Your task: The records must be retyped exactly, with no pictures included.

-- Supplied records follows --

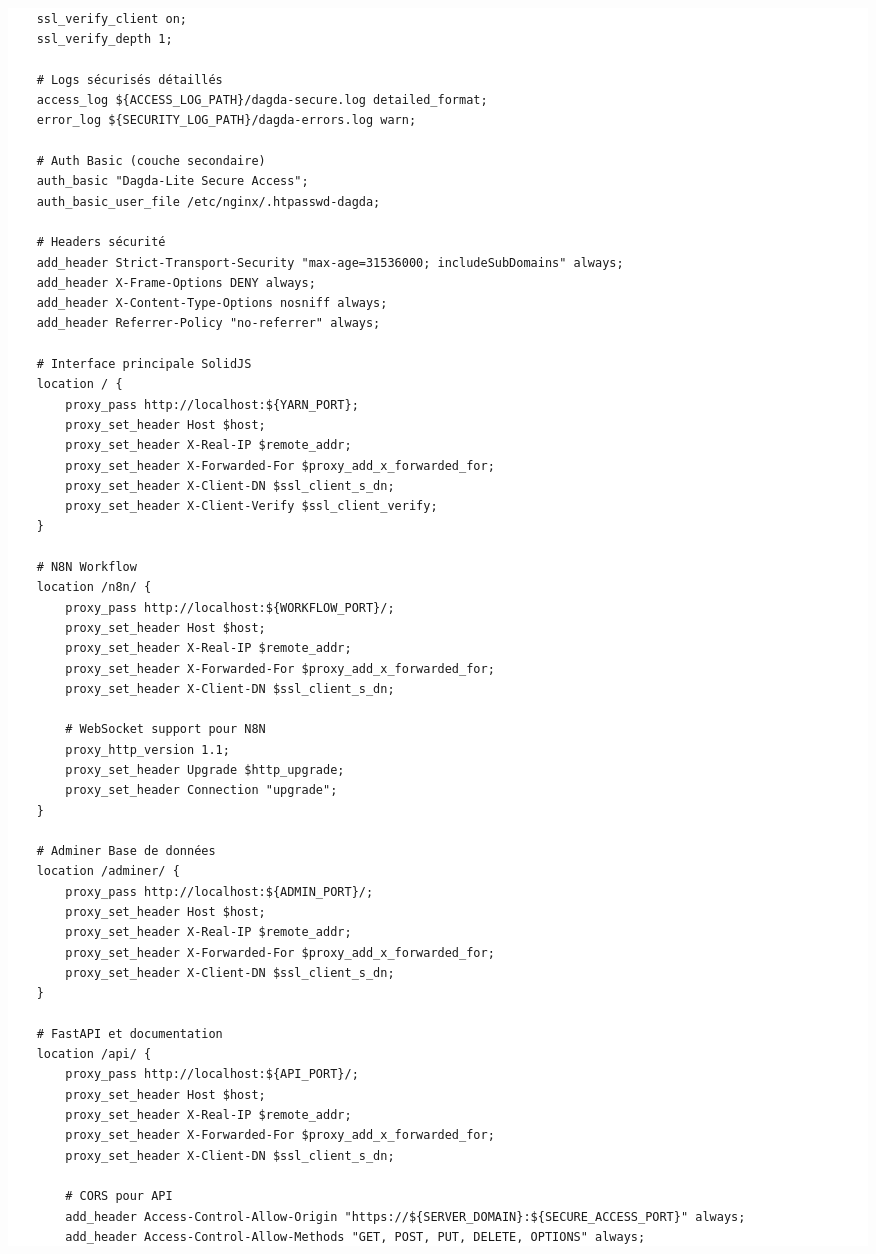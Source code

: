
 ```nginx
    ssl_verify_client on;
    ssl_verify_depth 1;
    
    # Logs sécurisés détaillés
    access_log ${ACCESS_LOG_PATH}/dagda-secure.log detailed_format;
    error_log ${SECURITY_LOG_PATH}/dagda-errors.log warn;
    
    # Auth Basic (couche secondaire)
    auth_basic "Dagda-Lite Secure Access";
    auth_basic_user_file /etc/nginx/.htpasswd-dagda;
    
    # Headers sécurité
    add_header Strict-Transport-Security "max-age=31536000; includeSubDomains" always;
    add_header X-Frame-Options DENY always;
    add_header X-Content-Type-Options nosniff always;
    add_header Referrer-Policy "no-referrer" always;
    
    # Interface principale SolidJS
    location / {
        proxy_pass http://localhost:${YARN_PORT};
        proxy_set_header Host $host;
        proxy_set_header X-Real-IP $remote_addr;
        proxy_set_header X-Forwarded-For $proxy_add_x_forwarded_for;
        proxy_set_header X-Client-DN $ssl_client_s_dn;
        proxy_set_header X-Client-Verify $ssl_client_verify;
    }
    
    # N8N Workflow
    location /n8n/ {
        proxy_pass http://localhost:${WORKFLOW_PORT}/;
        proxy_set_header Host $host;
        proxy_set_header X-Real-IP $remote_addr;
        proxy_set_header X-Forwarded-For $proxy_add_x_forwarded_for;
        proxy_set_header X-Client-DN $ssl_client_s_dn;
        
        # WebSocket support pour N8N
        proxy_http_version 1.1;
        proxy_set_header Upgrade $http_upgrade;
        proxy_set_header Connection "upgrade";
    }
    
    # Adminer Base de données
    location /adminer/ {
        proxy_pass http://localhost:${ADMIN_PORT}/;
        proxy_set_header Host $host;
        proxy_set_header X-Real-IP $remote_addr;
        proxy_set_header X-Forwarded-For $proxy_add_x_forwarded_for;
        proxy_set_header X-Client-DN $ssl_client_s_dn;
    }
    
    # FastAPI et documentation
    location /api/ {
        proxy_pass http://localhost:${API_PORT}/;
        proxy_set_header Host $host;
        proxy_set_header X-Real-IP $remote_addr;
        proxy_set_header X-Forwarded-For $proxy_add_x_forwarded_for;
        proxy_set_header X-Client-DN $ssl_client_s_dn;
        
        # CORS pour API
        add_header Access-Control-Allow-Origin "https://${SERVER_DOMAIN}:${SECURE_ACCESS_PORT}" always;
        add_header Access-Control-Allow-Methods "GET, POST, PUT, DELETE, OPTIONS" always;
```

-- Supplied records concluded --

Solution for this task:
Source code

:
 ```nginx
    ssl_verify_client on;
    ssl_verify_depth 1;
    
    # Logs sécurisés détaillés
    access_log ${ACCESS_LOG_PATH}/dagda-secure.log detailed_format;
    error_log ${SECURITY_LOG_PATH}/dagda-errors.log warn;
    
    # Auth Basic (couche secondaire)
    auth_basic "Dagda-Lite Secure Access";
    auth_basic_user_file /etc/nginx/.htpasswd-dagda;
    
    # Headers sécurité
    add_header Strict-Transport-Security "max-age=31536000; includeSubDomains" always;
    add_header X-Frame-Options DENY always;
    add_header X-Content-Type-Options nosniff always;
    add_header Referrer-Policy "no-referrer" always;
    
    # Interface principale SolidJS
    location / {
        proxy_pass http://localhost:${YARN_PORT};
        proxy_set_header Host $host;
        proxy_set_header X-Real-IP $remote_addr;
        proxy_set_header X-Forwarded-For $proxy_add_x_forwarded_for;
        proxy_set_header X-Client-DN $ssl_client_s_dn;
        proxy_set_header X-Client-Verify $ssl_client_verify;
    }
    
    # N8N Workflow
    location /n8n/ {
        proxy_pass http://localhost:${WORKFLOW_PORT}/;
        proxy_set_header Host $host;
        proxy_set_header X-Real-IP $remote_addr;
        proxy_set_header X-Forwarded-For $proxy_add_x_forwarded_for;
        proxy_set_header X-Client-DN $ssl_client_s_dn;
        
        # WebSocket support pour N8N
        proxy_http_version 1.1;
        proxy_set_header Upgrade $http_upgrade;
        proxy_set_header Connection "upgrade";
    }
    
    # Adminer Base de données
    location /adminer/ {
        proxy_pass http://localhost:${ADMIN_PORT}/;
        proxy_set_header Host $host;
        proxy_set_header X-Real-IP $remote_addr;
        proxy_set_header X-Forwarded-For $proxy_add_x_forwarded_for;
        proxy_set_header X-Client-DN $ssl_client_s_dn;
    }
    
    # FastAPI et documentation
    location /api/ {
        proxy_pass http://localhost:${API_PORT}/;
        proxy_set_header Host $host;
        proxy_set_header X-Real-IP $remote_addr;
        proxy_set_header X-Forwarded-For $proxy_add_x_forwarded_for;
        proxy_set_header X-Client-DN $ssl_client_s_dn;
        
        # CORS pour API
        add_header Access-Control-Allow-Origin "https://${SERVER_DOMAIN}:${SECURE_ACCESS_PORT}" always;
        add_header Access-Control-Allow-Methods "GET, POST, PUT, DELETE, OPTIONS" always;
```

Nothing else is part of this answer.